_INSTRUCTIONS TO FOLLOW_. Determine the number of lines in the data that contain "Weather". Answer with that number only.

_DATA FOR REVIEW_.
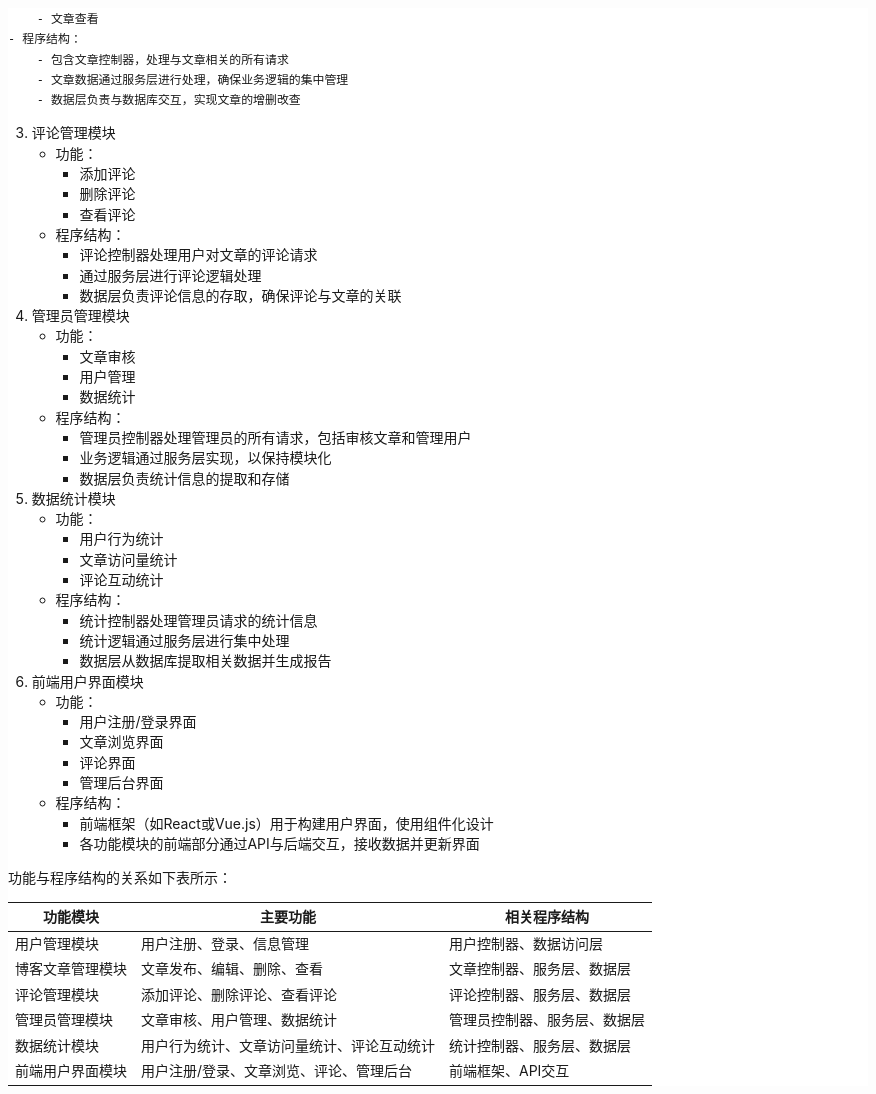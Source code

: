 		- 文章查看
	- 程序结构：
		- 包含文章控制器，处理与文章相关的所有请求
		- 文章数据通过服务层进行处理，确保业务逻辑的集中管理
		- 数据层负责与数据库交互，实现文章的增删改查
3. 评论管理模块
	- 功能：
		- 添加评论
		- 删除评论
		- 查看评论
	- 程序结构：
		- 评论控制器处理用户对文章的评论请求
		- 通过服务层进行评论逻辑处理
		- 数据层负责评论信息的存取，确保评论与文章的关联
4. 管理员管理模块
	- 功能：
		- 文章审核
		- 用户管理
		- 数据统计
	- 程序结构：
		- 管理员控制器处理管理员的所有请求，包括审核文章和管理用户
		- 业务逻辑通过服务层实现，以保持模块化
		- 数据层负责统计信息的提取和存储
5. 数据统计模块
	- 功能：
		- 用户行为统计
		- 文章访问量统计
		- 评论互动统计
	- 程序结构：
		- 统计控制器处理管理员请求的统计信息
		- 统计逻辑通过服务层进行集中处理
		- 数据层从数据库提取相关数据并生成报告
6. 前端用户界面模块
	- 功能：
		- 用户注册/登录界面
		- 文章浏览界面
		- 评论界面
		- 管理后台界面
	- 程序结构：
		- 前端框架（如React或Vue.js）用于构建用户界面，使用组件化设计
		- 各功能模块的前端部分通过API与后端交互，接收数据并更新界面

功能与程序结构的关系如下表所示：

| 功能模块         | 主要功能                                   | 相关程序结构                 |
| ---------------- | ------------------------------------------ | ---------------------------- |
| 用户管理模块     | 用户注册、登录、信息管理                   | 用户控制器、数据访问层       |
| 博客文章管理模块 | 文章发布、编辑、删除、查看                 | 文章控制器、服务层、数据层   |
| 评论管理模块     | 添加评论、删除评论、查看评论               | 评论控制器、服务层、数据层   |
| 管理员管理模块   | 文章审核、用户管理、数据统计               | 管理员控制器、服务层、数据层 |
| 数据统计模块     | 用户行为统计、文章访问量统计、评论互动统计 | 统计控制器、服务层、数据层   |
| 前端用户界面模块 | 用户注册/登录、文章浏览、评论、管理后台    | 前端框架、API交互            |
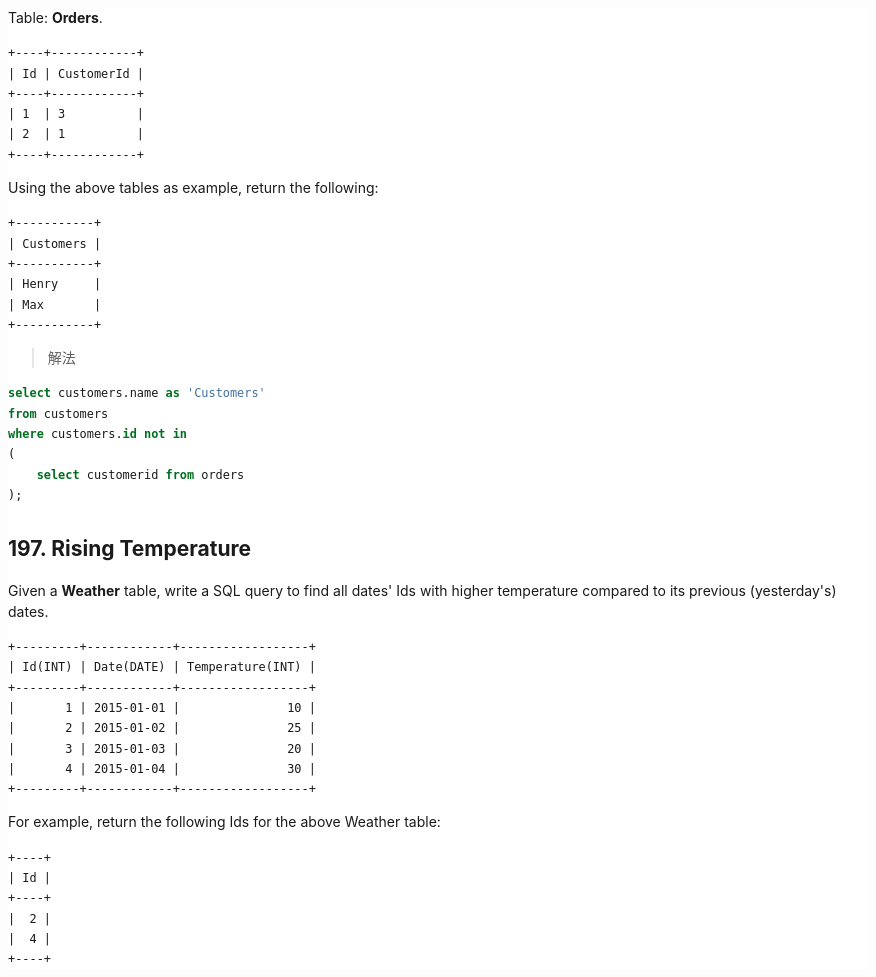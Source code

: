 Table: **Orders**.

```
+----+------------+
| Id | CustomerId |
+----+------------+
| 1  | 3          |
| 2  | 1          |
+----+------------+
```

Using the above tables as example, return the following:

```
+-----------+
| Customers |
+-----------+
| Henry     |
| Max       |
+-----------+
```

> 解法

``` sql
select customers.name as 'Customers'
from customers
where customers.id not in
(
    select customerid from orders
);
```


## 197. Rising Temperature

Given a **Weather** table, write a SQL query to find all dates' Ids with higher temperature compared to its previous (yesterday's) dates.

```
+---------+------------+------------------+
| Id(INT) | Date(DATE) | Temperature(INT) |
+---------+------------+------------------+
|       1 | 2015-01-01 |               10 |
|       2 | 2015-01-02 |               25 |
|       3 | 2015-01-03 |               20 |
|       4 | 2015-01-04 |               30 |
+---------+------------+------------------+
```
For example, return the following Ids for the above Weather table:

```
+----+
| Id |
+----+
|  2 |
|  4 |
+----+
```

_RESPONSE FOR THIS EXERCISE_. 2